PMID: 17284347 [PubMed - as supplied by publisher]

==============

The forum talk given by Dr. Bill Langston, the guy who realized that a synthetic forum of heroin could be used as a PD model in animals, thus enabling research, clarified some things that have been talked about as precursors of PD as actually the early stages if the disease itself, thus eliminating the substantia nigra as being the point of origin. He speculates that it could begin in the brain stem, [this slide included a picture of the Vagus nerve], the gut, and other places. He thinks it then [from the substantia nigra] moves on to the cortex. [I don't have a handout and we heard this speaker over lunch so those with the handout chime in here].
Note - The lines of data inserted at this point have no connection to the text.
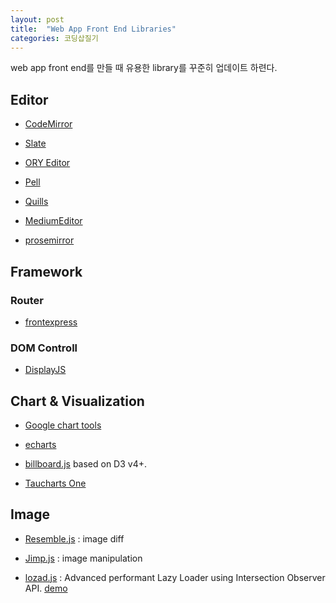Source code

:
 ```yaml
---
layout: post
title:  "Web App Front End Libraries"
categories: 코딩삽질기
---
```



web app front end를 만들 때 유용한 library를 꾸준히 업데이트 하련다.


Editor
---------

* [CodeMirror](http://codemirror.net/)

* [Slate](http://slatejs.org/)

* [ORY Editor](https://github.com/ory/editor)

* [Pell](https://github.com/jaredreich/pell/blob/master/README.md)

* [Quills](https://quilljs.com/)

* [MediumEditor](https://yabwe.github.io/medium-editor/)

* [prosemirror](http://prosemirror.net/)


Framework
---------


### Router

* [frontexpress](https://github.com/camelaissani/frontexpress/blob/master/README.md)


### DOM Controll

* [DisplayJS](https://display.js.org/)



Chart & Visualization
------

* [Google chart tools](https://developers.google.com/chart/)

* [echarts](https://github.com/ecomfe/echarts/blob/master/README.md)

* [billboard.js](https://github.com/naver/billboard.js/blob/master/README.md) based on D3 v4+.

* [Taucharts One](https://blog.taucharts.com/taucharts-one/)

Image
--------

* [Resemble.js](https://huddle.github.io/Resemble.js/) : image diff

* [Jimp.js](https://github.com/oliver-moran/jimp) : image manipulation

* [lozad.js](https://github.com/ApoorvSaxena/lozad.js/blob/master/README.md) : Advanced performant Lazy Loader using Intersection Observer API. [demo](https://apoorv.pro/lozad.js/demo/index.html)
Thus, loss of smell and constipation in a PD patient are actually the disease itself in early stages because they are symptoms, not precursors. By the time you get to motor symptoms, it could be too late and much further down the line than the beginning of the illness. He bases his theory on the presence of Lewy bodies, which are clumps containing the protein alpha synuclein. He said the normal person has two expressions of nuclein and a PD patient has double that. Lewy bodies do not only appear in the brains of PD patients in autopsy, but also in the gut and several other areas. Therefore over expression of nuclein is a major factor.

There is more and I don't remember it all so will stop here. We do not know the purpose of normal nuclein expression. Whoever discovers that, will possibly hit a jackpot.

Langston even suggested possibly changing the name of the illness itself, offered perhaps the name Parkinson Lewy Disease, as he feels that Lewy's work is as significant and that a much expanded definition of the illness is needed.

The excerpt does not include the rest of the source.